_WHAT THE EXERCISE ASKS_
Pick every line from the data that holds the word "TimeSpan".

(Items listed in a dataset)
::::::::::

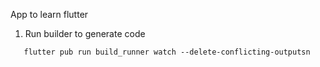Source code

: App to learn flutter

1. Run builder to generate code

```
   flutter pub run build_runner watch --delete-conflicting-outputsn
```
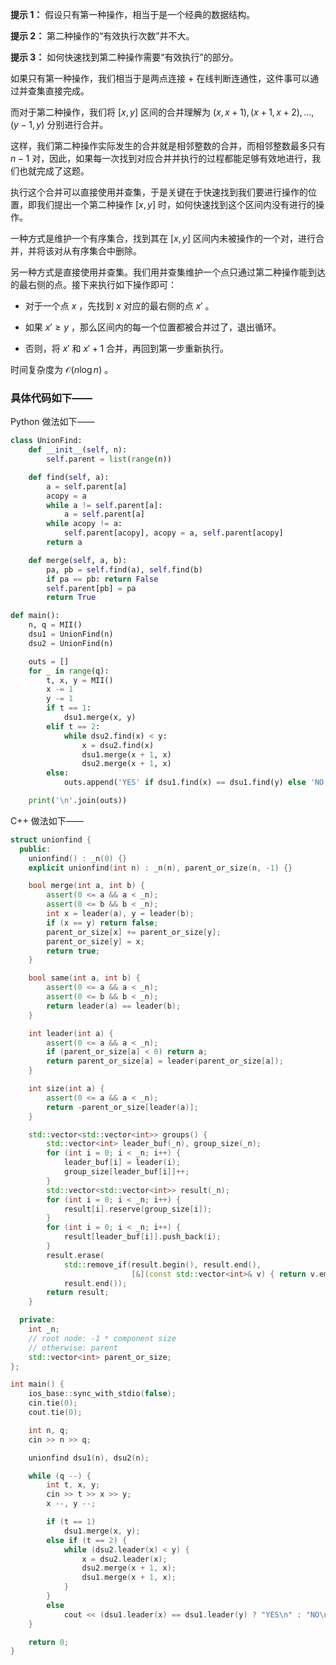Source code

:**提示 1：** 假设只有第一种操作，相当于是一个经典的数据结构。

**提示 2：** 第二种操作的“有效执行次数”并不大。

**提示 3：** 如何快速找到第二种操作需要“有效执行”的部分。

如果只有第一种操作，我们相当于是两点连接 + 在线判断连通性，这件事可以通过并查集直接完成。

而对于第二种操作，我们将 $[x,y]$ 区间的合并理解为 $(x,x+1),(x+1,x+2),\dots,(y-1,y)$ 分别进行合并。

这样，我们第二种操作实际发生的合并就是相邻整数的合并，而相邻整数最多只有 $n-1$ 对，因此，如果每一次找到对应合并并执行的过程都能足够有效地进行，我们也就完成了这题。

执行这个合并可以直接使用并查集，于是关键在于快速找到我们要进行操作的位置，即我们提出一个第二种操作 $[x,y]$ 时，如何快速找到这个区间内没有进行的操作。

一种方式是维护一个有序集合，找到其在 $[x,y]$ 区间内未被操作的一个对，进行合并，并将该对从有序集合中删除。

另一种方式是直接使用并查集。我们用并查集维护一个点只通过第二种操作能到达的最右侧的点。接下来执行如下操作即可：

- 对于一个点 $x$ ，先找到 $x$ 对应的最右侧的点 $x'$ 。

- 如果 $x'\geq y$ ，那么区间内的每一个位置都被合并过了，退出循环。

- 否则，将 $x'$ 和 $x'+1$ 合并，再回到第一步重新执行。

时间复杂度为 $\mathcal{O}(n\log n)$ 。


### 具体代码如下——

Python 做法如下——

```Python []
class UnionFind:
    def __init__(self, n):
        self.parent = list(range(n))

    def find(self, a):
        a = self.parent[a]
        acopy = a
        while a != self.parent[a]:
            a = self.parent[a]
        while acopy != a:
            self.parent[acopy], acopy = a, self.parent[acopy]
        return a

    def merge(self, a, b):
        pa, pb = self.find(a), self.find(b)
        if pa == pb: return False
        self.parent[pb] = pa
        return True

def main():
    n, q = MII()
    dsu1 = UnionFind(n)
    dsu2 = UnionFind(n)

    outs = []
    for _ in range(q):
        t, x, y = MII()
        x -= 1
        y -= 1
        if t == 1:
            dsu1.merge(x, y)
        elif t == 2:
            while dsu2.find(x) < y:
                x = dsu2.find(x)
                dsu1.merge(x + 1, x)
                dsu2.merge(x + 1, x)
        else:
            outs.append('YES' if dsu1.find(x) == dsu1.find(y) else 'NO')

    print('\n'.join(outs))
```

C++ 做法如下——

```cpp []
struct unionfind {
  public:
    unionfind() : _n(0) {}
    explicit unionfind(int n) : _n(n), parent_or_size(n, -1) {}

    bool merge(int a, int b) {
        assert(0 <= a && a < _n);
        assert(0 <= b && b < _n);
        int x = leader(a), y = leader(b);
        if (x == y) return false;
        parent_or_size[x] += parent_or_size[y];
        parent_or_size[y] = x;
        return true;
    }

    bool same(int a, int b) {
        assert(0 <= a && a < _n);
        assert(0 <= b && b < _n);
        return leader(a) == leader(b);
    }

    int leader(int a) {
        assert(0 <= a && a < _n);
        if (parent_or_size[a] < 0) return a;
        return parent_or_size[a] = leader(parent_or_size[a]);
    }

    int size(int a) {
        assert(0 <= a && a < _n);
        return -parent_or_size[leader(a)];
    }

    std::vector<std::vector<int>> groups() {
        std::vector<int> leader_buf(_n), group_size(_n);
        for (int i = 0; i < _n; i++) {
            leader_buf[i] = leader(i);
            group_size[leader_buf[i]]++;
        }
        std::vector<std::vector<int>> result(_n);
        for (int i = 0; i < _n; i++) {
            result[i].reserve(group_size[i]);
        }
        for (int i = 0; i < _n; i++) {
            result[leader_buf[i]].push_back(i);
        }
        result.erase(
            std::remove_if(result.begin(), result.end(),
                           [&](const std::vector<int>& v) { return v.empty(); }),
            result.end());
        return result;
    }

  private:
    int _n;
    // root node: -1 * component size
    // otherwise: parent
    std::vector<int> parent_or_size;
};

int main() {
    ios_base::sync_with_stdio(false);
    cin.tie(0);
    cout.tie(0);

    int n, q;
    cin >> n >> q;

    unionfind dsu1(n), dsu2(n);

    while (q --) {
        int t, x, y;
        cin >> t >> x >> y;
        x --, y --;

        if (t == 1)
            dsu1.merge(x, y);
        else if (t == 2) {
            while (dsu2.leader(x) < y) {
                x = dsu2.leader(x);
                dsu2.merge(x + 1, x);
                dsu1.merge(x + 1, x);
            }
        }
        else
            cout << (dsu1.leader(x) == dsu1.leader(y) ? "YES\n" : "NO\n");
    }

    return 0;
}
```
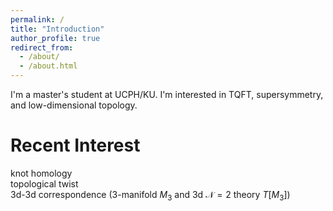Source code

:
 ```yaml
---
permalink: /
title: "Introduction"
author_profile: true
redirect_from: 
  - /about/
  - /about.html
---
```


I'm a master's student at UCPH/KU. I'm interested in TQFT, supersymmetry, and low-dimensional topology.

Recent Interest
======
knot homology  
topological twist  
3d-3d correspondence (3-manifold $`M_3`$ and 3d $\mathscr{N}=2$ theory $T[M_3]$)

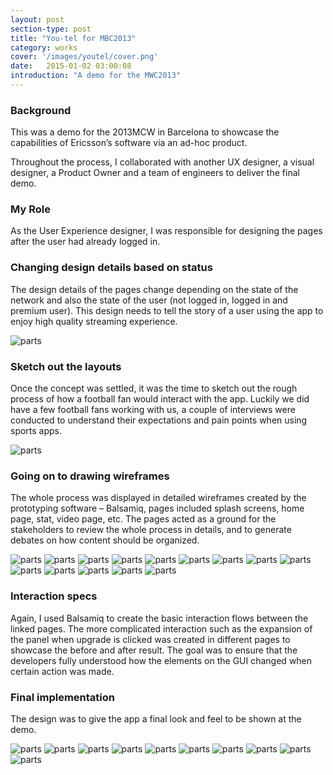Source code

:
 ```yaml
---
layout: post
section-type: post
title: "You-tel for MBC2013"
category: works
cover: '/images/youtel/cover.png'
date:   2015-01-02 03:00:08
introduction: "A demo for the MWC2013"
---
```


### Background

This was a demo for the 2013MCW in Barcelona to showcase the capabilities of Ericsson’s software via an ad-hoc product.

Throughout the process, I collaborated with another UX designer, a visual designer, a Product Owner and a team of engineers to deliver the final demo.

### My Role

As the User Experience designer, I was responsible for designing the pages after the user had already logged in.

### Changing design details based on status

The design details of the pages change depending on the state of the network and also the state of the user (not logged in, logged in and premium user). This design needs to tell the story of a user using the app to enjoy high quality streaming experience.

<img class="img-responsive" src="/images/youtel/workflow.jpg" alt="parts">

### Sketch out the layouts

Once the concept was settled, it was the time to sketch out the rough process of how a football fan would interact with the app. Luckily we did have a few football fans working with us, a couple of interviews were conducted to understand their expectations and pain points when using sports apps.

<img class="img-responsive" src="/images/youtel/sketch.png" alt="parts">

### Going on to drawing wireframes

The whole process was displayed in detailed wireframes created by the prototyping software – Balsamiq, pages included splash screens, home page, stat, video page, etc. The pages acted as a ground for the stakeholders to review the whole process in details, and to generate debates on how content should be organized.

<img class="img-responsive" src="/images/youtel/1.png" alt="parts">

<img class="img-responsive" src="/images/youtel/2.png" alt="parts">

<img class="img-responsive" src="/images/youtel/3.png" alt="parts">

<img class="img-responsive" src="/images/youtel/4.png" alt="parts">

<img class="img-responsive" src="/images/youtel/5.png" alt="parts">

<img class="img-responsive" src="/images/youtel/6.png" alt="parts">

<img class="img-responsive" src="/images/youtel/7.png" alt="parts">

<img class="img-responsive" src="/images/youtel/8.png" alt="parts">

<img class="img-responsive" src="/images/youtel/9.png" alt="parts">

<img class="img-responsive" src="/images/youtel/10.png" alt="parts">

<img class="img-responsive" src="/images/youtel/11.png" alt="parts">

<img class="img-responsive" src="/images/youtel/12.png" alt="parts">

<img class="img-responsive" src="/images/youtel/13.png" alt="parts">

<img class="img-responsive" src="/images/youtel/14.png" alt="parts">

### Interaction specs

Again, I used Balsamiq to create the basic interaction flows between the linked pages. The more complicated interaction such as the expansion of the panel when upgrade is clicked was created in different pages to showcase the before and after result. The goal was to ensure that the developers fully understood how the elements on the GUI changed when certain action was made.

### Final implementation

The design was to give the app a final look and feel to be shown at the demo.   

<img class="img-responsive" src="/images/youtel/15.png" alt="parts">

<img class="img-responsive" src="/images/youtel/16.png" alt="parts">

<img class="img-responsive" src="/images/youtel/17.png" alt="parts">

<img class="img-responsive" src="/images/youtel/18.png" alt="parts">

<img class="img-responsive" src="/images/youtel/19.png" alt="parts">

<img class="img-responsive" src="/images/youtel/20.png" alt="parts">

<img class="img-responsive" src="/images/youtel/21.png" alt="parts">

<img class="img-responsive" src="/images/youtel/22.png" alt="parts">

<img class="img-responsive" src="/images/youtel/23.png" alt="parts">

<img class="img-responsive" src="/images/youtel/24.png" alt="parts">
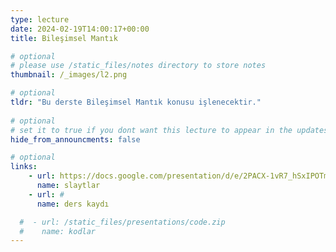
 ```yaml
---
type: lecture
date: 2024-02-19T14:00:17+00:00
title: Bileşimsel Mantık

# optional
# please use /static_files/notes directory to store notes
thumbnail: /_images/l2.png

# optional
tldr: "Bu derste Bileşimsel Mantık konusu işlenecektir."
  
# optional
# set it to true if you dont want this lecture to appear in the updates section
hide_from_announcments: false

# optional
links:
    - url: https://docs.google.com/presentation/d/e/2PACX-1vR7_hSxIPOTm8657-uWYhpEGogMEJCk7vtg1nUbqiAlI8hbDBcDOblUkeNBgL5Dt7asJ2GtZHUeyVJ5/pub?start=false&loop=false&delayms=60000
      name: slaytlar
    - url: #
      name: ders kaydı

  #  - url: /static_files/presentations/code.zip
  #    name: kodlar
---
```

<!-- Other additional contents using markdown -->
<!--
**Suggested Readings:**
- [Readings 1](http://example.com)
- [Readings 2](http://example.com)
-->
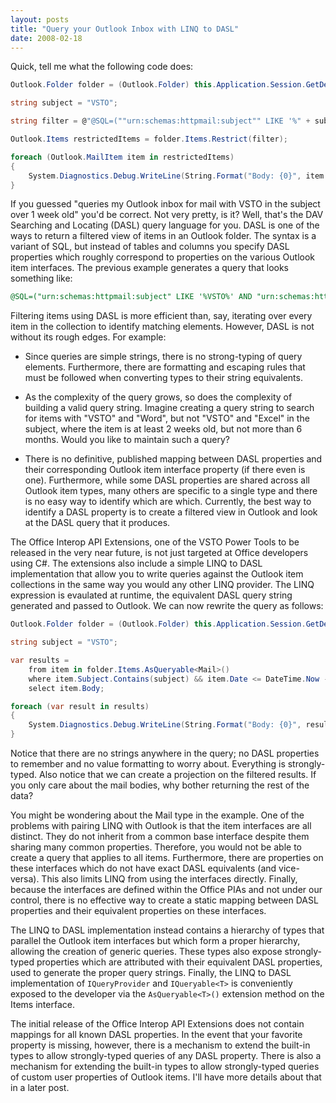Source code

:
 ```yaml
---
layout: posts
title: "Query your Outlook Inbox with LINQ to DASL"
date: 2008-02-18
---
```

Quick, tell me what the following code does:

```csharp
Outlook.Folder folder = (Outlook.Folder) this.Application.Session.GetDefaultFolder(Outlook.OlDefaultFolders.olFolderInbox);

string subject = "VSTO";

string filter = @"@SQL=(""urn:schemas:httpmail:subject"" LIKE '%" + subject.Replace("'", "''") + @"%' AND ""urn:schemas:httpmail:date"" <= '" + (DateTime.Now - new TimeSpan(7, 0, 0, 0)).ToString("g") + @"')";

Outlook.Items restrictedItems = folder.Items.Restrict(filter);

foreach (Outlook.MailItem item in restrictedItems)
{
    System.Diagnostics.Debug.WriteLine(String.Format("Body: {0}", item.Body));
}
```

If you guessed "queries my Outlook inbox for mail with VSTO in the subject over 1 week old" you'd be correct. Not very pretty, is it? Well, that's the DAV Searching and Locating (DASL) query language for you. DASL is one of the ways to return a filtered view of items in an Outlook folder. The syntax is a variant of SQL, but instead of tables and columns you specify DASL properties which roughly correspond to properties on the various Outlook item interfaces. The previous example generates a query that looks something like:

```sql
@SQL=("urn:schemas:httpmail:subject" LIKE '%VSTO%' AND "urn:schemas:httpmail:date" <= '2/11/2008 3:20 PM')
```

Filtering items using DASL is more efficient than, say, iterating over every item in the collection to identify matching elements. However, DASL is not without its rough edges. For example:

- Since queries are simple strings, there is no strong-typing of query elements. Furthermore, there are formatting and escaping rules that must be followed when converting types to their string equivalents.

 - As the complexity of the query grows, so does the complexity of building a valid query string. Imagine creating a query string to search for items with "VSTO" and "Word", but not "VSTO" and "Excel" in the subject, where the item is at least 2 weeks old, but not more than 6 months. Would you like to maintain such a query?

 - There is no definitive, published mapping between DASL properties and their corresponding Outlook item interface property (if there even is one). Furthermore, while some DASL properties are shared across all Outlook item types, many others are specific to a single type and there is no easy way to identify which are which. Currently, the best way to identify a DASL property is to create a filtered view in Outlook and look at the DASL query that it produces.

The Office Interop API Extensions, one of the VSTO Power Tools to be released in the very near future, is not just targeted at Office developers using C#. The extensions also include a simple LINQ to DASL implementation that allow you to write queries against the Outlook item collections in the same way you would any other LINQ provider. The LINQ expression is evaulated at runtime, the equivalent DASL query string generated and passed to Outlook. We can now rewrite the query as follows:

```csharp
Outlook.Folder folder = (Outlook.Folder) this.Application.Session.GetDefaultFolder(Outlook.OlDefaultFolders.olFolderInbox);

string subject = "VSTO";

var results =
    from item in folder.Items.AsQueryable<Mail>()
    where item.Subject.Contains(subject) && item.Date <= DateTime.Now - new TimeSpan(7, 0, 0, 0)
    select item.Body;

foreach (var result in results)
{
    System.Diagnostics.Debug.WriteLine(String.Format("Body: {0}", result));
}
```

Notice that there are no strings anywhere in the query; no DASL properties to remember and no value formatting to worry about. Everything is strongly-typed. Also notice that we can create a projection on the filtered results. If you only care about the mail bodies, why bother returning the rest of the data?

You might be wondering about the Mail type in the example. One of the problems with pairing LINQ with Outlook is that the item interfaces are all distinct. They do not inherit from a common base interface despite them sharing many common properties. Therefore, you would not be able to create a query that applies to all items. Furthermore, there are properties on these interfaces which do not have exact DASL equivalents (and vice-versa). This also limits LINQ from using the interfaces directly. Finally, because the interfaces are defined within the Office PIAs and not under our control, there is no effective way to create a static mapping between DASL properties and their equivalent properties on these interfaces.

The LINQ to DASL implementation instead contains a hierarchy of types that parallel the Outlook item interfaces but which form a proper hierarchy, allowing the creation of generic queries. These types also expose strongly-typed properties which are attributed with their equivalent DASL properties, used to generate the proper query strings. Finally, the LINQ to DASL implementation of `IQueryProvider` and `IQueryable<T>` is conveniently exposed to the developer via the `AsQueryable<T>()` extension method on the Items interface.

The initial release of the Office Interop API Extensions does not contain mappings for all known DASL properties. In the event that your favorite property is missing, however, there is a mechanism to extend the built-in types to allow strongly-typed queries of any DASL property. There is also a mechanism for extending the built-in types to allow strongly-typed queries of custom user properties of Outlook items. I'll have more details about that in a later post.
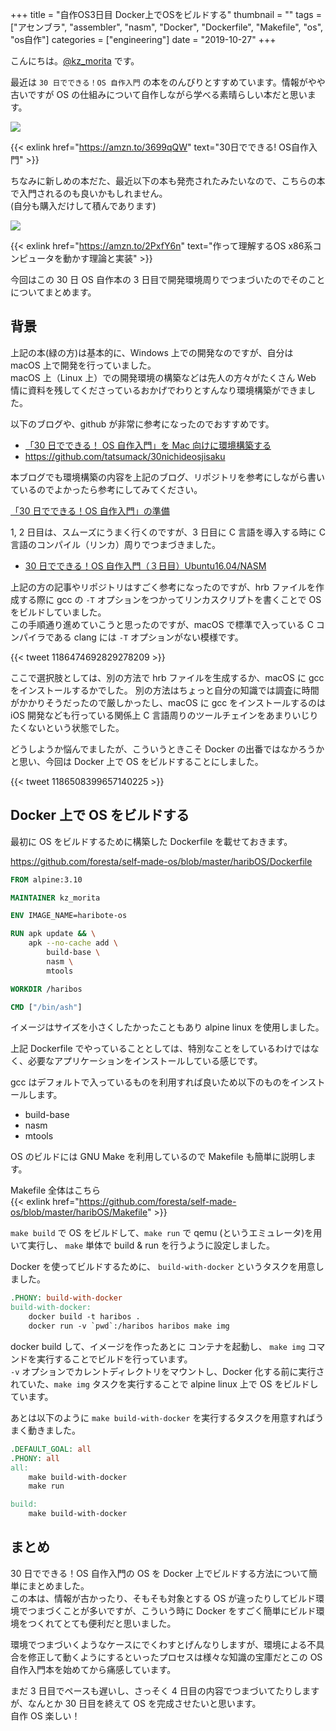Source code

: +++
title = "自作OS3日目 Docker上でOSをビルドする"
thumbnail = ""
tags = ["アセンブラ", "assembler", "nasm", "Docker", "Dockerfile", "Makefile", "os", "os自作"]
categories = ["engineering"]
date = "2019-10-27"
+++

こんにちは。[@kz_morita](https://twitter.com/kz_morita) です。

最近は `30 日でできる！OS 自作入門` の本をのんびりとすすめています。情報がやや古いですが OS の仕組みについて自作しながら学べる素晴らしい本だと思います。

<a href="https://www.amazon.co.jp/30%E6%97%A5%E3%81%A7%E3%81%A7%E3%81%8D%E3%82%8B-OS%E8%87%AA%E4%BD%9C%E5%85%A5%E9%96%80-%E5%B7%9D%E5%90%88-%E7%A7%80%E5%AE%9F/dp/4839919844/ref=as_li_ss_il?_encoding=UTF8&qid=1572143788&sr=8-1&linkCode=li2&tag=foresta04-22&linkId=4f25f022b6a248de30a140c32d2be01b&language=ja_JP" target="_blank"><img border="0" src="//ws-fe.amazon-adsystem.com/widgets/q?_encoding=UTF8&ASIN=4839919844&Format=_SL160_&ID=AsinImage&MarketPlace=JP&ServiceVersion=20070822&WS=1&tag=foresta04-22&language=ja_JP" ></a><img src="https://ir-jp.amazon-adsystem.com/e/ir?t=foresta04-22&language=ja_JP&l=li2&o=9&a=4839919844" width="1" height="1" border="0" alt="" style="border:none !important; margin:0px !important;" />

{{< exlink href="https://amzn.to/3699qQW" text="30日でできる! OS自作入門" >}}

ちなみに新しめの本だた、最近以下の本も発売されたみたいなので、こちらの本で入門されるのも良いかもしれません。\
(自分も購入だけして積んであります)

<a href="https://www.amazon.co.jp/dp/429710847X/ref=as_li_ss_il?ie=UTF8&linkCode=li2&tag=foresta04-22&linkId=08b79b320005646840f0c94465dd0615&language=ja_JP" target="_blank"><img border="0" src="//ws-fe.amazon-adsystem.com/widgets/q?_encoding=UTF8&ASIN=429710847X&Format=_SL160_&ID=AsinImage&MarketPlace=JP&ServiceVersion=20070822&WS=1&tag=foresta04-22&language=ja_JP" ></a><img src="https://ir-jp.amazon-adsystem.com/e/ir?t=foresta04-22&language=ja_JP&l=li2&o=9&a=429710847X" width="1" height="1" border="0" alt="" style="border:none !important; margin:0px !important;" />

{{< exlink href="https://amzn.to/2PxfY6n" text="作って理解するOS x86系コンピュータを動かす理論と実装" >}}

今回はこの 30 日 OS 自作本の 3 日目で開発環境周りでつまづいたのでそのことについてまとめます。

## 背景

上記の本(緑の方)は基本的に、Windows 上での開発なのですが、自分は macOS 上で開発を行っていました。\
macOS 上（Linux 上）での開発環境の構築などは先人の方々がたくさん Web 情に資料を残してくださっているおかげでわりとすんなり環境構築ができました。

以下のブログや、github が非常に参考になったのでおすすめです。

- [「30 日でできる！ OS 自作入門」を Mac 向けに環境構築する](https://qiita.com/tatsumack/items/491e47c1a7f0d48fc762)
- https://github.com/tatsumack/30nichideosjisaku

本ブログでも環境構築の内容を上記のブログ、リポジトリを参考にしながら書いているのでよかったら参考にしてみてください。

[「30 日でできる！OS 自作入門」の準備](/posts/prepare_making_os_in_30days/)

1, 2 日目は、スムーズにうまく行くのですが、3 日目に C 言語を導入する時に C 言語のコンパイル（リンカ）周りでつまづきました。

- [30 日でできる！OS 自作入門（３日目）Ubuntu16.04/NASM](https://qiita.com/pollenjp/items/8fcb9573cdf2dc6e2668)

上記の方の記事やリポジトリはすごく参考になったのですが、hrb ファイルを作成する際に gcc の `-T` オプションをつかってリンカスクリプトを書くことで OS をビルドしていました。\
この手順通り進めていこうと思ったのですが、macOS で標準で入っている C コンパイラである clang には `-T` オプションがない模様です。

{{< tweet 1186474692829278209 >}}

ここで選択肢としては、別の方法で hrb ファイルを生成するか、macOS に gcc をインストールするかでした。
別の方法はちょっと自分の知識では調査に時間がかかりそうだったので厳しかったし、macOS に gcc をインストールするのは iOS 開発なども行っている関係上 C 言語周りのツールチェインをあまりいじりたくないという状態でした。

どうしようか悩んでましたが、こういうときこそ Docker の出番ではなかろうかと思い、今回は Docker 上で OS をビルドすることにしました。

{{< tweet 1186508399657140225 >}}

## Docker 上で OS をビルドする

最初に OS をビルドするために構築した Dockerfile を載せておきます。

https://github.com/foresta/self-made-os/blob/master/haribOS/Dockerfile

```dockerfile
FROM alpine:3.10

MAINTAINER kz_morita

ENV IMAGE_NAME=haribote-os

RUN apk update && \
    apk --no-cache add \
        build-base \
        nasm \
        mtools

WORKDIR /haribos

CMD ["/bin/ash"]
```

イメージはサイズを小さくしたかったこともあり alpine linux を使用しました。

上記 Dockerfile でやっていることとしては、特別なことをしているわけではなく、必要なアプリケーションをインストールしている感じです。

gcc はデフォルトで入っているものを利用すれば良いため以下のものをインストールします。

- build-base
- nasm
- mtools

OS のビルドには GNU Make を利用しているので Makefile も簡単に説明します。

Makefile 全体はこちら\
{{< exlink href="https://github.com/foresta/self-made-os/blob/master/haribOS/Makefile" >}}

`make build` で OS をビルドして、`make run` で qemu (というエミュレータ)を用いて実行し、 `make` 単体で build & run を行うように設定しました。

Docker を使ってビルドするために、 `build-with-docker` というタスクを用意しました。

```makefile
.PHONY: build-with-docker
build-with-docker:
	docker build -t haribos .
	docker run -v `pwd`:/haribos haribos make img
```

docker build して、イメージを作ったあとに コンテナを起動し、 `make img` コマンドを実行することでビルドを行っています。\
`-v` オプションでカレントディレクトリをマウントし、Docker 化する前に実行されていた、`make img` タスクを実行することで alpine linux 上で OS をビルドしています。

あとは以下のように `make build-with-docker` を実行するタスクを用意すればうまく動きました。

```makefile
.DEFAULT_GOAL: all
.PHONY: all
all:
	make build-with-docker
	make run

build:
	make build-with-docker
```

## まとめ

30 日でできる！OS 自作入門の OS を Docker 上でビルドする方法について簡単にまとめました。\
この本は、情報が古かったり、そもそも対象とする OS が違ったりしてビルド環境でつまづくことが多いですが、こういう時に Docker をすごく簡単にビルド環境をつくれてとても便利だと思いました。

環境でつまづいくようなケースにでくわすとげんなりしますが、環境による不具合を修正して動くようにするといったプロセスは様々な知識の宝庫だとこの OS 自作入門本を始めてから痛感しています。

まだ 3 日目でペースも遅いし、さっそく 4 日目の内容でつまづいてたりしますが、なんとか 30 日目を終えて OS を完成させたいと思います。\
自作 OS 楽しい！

::::::::::

_YOUR RESPONSE_
string filter = @"@SQL=(""urn:schemas:httpmail:subject"" LIKE '%" + subject.Replace("'", "''") + @"%' AND ""urn:schemas:httpmail:date"" <= '" + (DateTime.Now - new TimeSpan(7, 0, 0, 0)).ToString("g") + @"')";
    where item.Subject.Contains(subject) && item.Date <= DateTime.Now - new TimeSpan(7, 0, 0, 0)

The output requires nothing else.